• Work order:
What is needed is every line of the data that includes the word "https". Please copy each one.

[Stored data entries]
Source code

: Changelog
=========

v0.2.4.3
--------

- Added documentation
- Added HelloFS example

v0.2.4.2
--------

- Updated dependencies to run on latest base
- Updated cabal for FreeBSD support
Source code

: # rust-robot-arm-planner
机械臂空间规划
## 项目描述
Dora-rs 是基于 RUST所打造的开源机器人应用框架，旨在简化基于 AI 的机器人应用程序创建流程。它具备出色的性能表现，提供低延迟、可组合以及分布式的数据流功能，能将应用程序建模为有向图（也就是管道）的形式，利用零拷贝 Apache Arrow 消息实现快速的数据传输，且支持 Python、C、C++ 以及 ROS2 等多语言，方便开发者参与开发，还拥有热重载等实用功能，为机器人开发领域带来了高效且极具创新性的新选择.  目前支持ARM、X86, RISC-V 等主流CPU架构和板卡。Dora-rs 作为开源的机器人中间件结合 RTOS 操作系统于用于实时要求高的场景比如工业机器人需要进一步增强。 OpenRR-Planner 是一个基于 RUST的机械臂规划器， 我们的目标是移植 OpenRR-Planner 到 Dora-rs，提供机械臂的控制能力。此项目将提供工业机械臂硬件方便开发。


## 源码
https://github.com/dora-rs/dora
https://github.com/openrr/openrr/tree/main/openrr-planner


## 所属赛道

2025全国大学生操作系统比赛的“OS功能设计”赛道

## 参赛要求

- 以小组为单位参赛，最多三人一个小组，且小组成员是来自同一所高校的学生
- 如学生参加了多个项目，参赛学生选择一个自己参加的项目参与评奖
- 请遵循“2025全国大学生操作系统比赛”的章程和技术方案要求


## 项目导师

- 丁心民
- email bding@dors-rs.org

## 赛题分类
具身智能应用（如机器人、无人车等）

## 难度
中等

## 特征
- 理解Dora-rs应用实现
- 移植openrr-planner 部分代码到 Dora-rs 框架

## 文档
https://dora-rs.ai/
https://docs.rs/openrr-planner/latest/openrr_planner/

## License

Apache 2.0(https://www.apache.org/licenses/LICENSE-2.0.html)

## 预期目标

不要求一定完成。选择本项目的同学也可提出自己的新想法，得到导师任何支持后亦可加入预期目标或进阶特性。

• Exercise response:
https://github.com/dora-rs/dora
https://github.com/openrr/openrr/tree/main/openrr-planner
https://dora-rs.ai/
https://docs.rs/openrr-planner/latest/openrr_planner/
Apache 2.0(https://www.apache.org/licenses/LICENSE-2.0.html)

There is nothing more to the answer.